- Collected data
☆ ☆ ☆ ☆ ☆ ☆ ☆

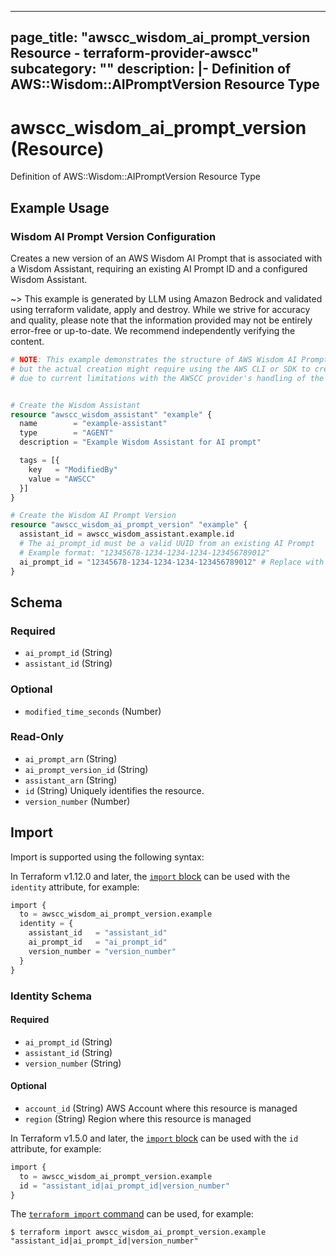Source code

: 
---
page_title: "awscc_wisdom_ai_prompt_version Resource - terraform-provider-awscc"
subcategory: ""
description: |-
  Definition of AWS::Wisdom::AIPromptVersion Resource Type
---

# awscc_wisdom_ai_prompt_version (Resource)

Definition of AWS::Wisdom::AIPromptVersion Resource Type

## Example Usage

### Wisdom AI Prompt Version Configuration

Creates a new version of an AWS Wisdom AI Prompt that is associated with a Wisdom Assistant, requiring an existing AI Prompt ID and a configured Wisdom Assistant.

~> This example is generated by LLM using Amazon Bedrock and validated using terraform validate, apply and destroy. While we strive for accuracy and quality, please note that the information provided may not be entirely error-free or up-to-date. We recommend independently verifying the content.

```terraform
# NOTE: This example demonstrates the structure of AWS Wisdom AI Prompt Version,
# but the actual creation might require using the AWS CLI or SDK to create the AI Prompt first
# due to current limitations with the AWSCC provider's handling of the template_configuration.


# Create the Wisdom Assistant
resource "awscc_wisdom_assistant" "example" {
  name        = "example-assistant"
  type        = "AGENT"
  description = "Example Wisdom Assistant for AI prompt"

  tags = [{
    key   = "ModifiedBy"
    value = "AWSCC"
  }]
}

# Create the Wisdom AI Prompt Version
resource "awscc_wisdom_ai_prompt_version" "example" {
  assistant_id = awscc_wisdom_assistant.example.id
  # The ai_prompt_id must be a valid UUID from an existing AI Prompt
  # Example format: "12345678-1234-1234-1234-123456789012"
  ai_prompt_id = "12345678-1234-1234-1234-123456789012" # Replace with actual AI Prompt ID
}
```

<!-- schema generated by tfplugindocs -->
## Schema

### Required

- `ai_prompt_id` (String)
- `assistant_id` (String)

### Optional

- `modified_time_seconds` (Number)

### Read-Only

- `ai_prompt_arn` (String)
- `ai_prompt_version_id` (String)
- `assistant_arn` (String)
- `id` (String) Uniquely identifies the resource.
- `version_number` (Number)

## Import

Import is supported using the following syntax:

In Terraform v1.12.0 and later, the [`import` block](https://developer.hashicorp.com/terraform/language/import) can be used with the `identity` attribute, for example:

```terraform
import {
  to = awscc_wisdom_ai_prompt_version.example
  identity = {
    assistant_id   = "assistant_id"
    ai_prompt_id   = "ai_prompt_id"
    version_number = "version_number"
  }
}
```

<!-- schema generated by tfplugindocs -->
### Identity Schema

#### Required

- `ai_prompt_id` (String)
- `assistant_id` (String)
- `version_number` (String)

#### Optional

- `account_id` (String) AWS Account where this resource is managed
- `region` (String) Region where this resource is managed

In Terraform v1.5.0 and later, the [`import` block](https://developer.hashicorp.com/terraform/language/import) can be used with the `id` attribute, for example:

```terraform
import {
  to = awscc_wisdom_ai_prompt_version.example
  id = "assistant_id|ai_prompt_id|version_number"
}
```

The [`terraform import` command](https://developer.hashicorp.com/terraform/cli/commands/import) can be used, for example:

```shell
$ terraform import awscc_wisdom_ai_prompt_version.example "assistant_id|ai_prompt_id|version_number"
```
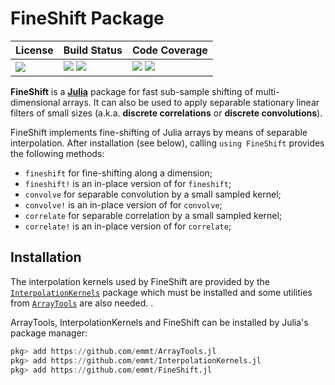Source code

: # FineShift Package

| **License**                     | **Build Status**                                                | **Code Coverage**                                                   |
|:--------------------------------|:----------------------------------------------------------------|:--------------------------------------------------------------------|
| [![][license-img]][license-url] | [![][travis-img]][travis-url] [![][appveyor-img]][appveyor-url] | [![][coveralls-img]][coveralls-url] [![][codecov-img]][codecov-url] |

**FineShift** is a [**Julia**][julia-url] package for fast sub-sample
shifting of multi-dimensional arrays.  It can also be used to apply separable
stationary linear filters of small sizes (a.k.a. **discrete correlations**
or **discrete convolutions**).

FineShift implements fine-shifting of Julia arrays by means of separable
interpolation.  After installation (see below), calling `using FineShift`
provides the following methods:

- `fineshift` for fine-shifting along a dimension;
- `fineshift!` is an in-place version of for `fineshift`;
- `convolve` for separable convolution by a small sampled kernel;
- `convolve!` is an in-place version of for `convolve`;
- `correlate` for separable correlation by a small sampled kernel;
- `correlate!` is an in-place version of for `correlate`;


## Installation

The interpolation kernels used by FineShift are provided by the
[`InterpolationKernels`](https://github.com/emmt/InterpolationKernels.jl)
package which must be installed and some utilities from
[`ArrayTools`](https://github.com/emmt/ArrayTools.jl) are also needed.  .

ArrayTools, InterpolationKernels and FineShift can be installed by Julia's
package manager:

```julia
pkg> add https://github.com/emmt/ArrayTools.jl
pkg> add https://github.com/emmt/InterpolationKernels.jl
pkg> add https://github.com/emmt/FineShift.jl
```

[doc-stable-img]: https://img.shields.io/badge/docs-stable-blue.svg
[doc-stable-url]: https://emmt.github.io/FineShift.jl/stable

[doc-dev-img]: https://img.shields.io/badge/docs-dev-blue.svg
[doc-dev-url]: https://emmt.github.io/FineShift.jl/dev

[license-url]: ./LICENSE.md
[license-img]: http://img.shields.io/badge/license-MIT-brightgreen.svg?style=flat

[travis-img]: https://travis-ci.org/emmt/FineShift.jl.svg?branch=master
[travis-url]: https://travis-ci.org/emmt/FineShift.jl

[appveyor-img]: https://ci.appveyor.com/api/projects/status/github/emmt/FineShift.jl?branch=master
[appveyor-url]: https://ci.appveyor.com/project/emmt/FineShift-jl/branch/master

[coveralls-img]: https://coveralls.io/repos/emmt/FineShift.jl/badge.svg?branch=master&service=github
[coveralls-url]: https://coveralls.io/github/emmt/FineShift.jl?branch=master

[codecov-img]: http://codecov.io/github/emmt/FineShift.jl/coverage.svg?branch=master
[codecov-url]: http://codecov.io/github/emmt/FineShift.jl?branch=master

[julia-url]: https://pkg.julialang.org/
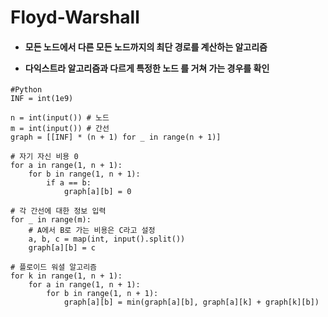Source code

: # Floyd-Warshall
<h4>
  
  - 모든 노드에서 다른 모든 노드까지의 최단 경로를 계산하는 알고리즘<br>
  
  - 다익스트라 알고리즘과 다르게 특정한 노드 를 거쳐 가는 경우를 확인
</h4>

```
#Python
INF = int(1e9) 

n = int(input()) # 노드
m = int(input()) # 간선
graph = [[INF] * (n + 1) for _ in range(n + 1)]

# 자기 자신 비용 0
for a in range(1, n + 1):
    for b in range(1, n + 1):
        if a == b:
            graph[a][b] = 0

# 각 간선에 대한 정보 입력
for _ in range(m):
    # A에서 B로 가는 비용은 C라고 설정
    a, b, c = map(int, input().split())
    graph[a][b] = c

# 플로이드 워셜 알고리즘
for k in range(1, n + 1):
    for a in range(1, n + 1):
        for b in range(1, n + 1):
            graph[a][b] = min(graph[a][b], graph[a][k] + graph[k][b])


```
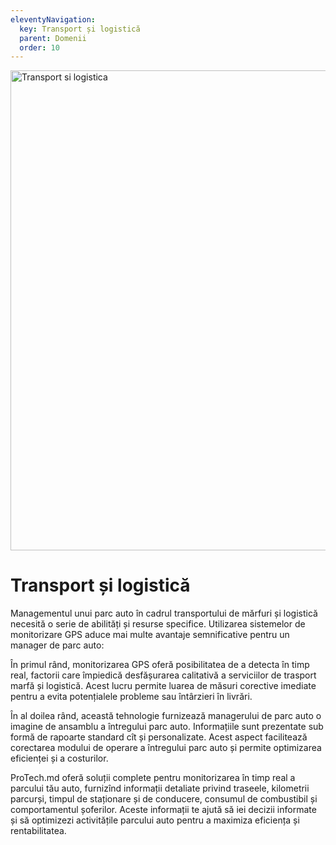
 ```yaml
---
eleventyNavigation:
  key: Transport și logistică
  parent: Domenii
  order: 10
---
```


<img src="assets/img/transport-logistica.jpg" style="width: 768px; max-width: 100%;" class="img-fluid d-block mx-auto" alt="Transport si logistica">

# Transport și logistică

Managementul unui parc auto în cadrul transportului de mărfuri și logistică necesită o serie de abilități și resurse specifice. Utilizarea sistemelor de monitorizare GPS aduce mai multe avantaje semnificative pentru un manager de parc auto:


În primul rând, monitorizarea GPS oferă posibilitatea de a detecta în timp real, factorii care împiedică desfășurarea calitativă a serviciilor de trasport marfă și logistică. Acest lucru permite luarea de măsuri corective imediate pentru a evita potențialele probleme sau întârzieri în livrări.


În al doilea rând, această tehnologie furnizează managerului de parc auto o imagine de ansamblu a întregului parc auto. Informațiile sunt prezentate sub formă de rapoarte standard cît și personalizate. Acest aspect facilitează corectarea modului de operare a întregului parc auto și permite optimizarea eficienței și a costurilor.


ProTech.md oferă soluții complete pentru monitorizarea în timp real a parcului tău auto, furnizînd informații detaliate privind traseele, kilometrii parcurși, timpul de staționare și de conducere, consumul de combustibil și comportamentul șoferilor. Aceste informații te ajută să iei decizii informate și să optimizezi activitățile parcului auto pentru a maximiza eficiența și rentabilitatea.
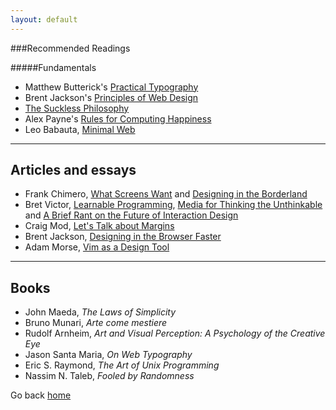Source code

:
 ```yaml
---
layout: default
---
```


###Recommended Readings

#####Fundamentals

-   Matthew Butterick's [Practical Typography](http://practicaltypography.com/)
-   Brent Jackson's [Principles of Web Design](http://jxnblk.com/principles/)
-   [The Suckless Philosophy](http://suckless.org/philosophy)
-   Alex Payne's [Rules for Computing Happiness](https://al3x.net/2008/09/08/al3xs-rules-for-computing-happiness.html)
-   Leo Babauta, [Minimal Web](http://mnmlist.com/w/)

* * * * *

Articles and essays
-------------------

-   Frank Chimero, [What Screens Want](http://frankchimero.com/talks/what-screens-want/transcript/)
    and [Designing in the
    Borderland](http://frankchimero.com/talks/designing-in-the-borderlands/transcript/)
-   Bret Victor, [Learnable Programming](http://worrydream.com/LearnableProgramming/), [Media
    for Thinking the
    Unthinkable](http://worrydream.com/MediaForThinkingTheUnthinkable/)
    and [A Brief Rant on the Future of Interaction
    Design](http://worrydream.com/ABriefRantOnTheFutureOfInteractionDesign/)
-   Craig Mod, [Let's Talk about Margins](https://medium.com/message/lets-talk-about-margins-14646574c385)
-   Brent Jackson, [Designing in the Browser Faster](https://medium.com/@jxnblk/designing-in-the-browser-faster-bd413d2bc4f3)
-   Adam Morse, [Vim as a Design Tool](http://xn--h4hg.ws/2013/12/10/vim-as-a-design-tool/)

* * * * *

Books
-----

-   John Maeda, *The Laws of Simplicity*
-   Bruno Munari, *Arte come mestiere*
-   Rudolf Arnheim, *Art and Visual Perception: A Psychology of the
    Creative Eye*
-   Jason Santa Maria, *On Web Typography*
-   Eric S. Raymond, *The Art of Unix Programming*
-   Nassim N. Taleb, *Fooled by Randomness*


Go back [home]({{site.baseurl}})
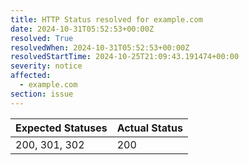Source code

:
 ```yaml
---
title: HTTP Status resolved for example.com
date: 2024-10-31T05:52:53+00:00Z
resolved: True
resolvedWhen: 2024-10-31T05:52:53+00:00Z
resolvedStartTime: 2024-10-25T21:09:43.191474+00:00
severity: notice
affected:
  - example.com
section: issue
---
```


| Expected Statuses | Actual Status  |
|-------------------|----------------|
| 200, 301, 302 | 200 |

☆ ☆ ☆ ☆ ☆ ☆ ☆

- ASSIGNMENT
Scan the lines above for the word "InterpolationKernels", then copy each line that has it.

- RESPONSE FOR THIS EXERCISE
[`InterpolationKernels`](https://github.com/emmt/InterpolationKernels.jl)
ArrayTools, InterpolationKernels and FineShift can be installed by Julia's
pkg> add https://github.com/emmt/InterpolationKernels.jl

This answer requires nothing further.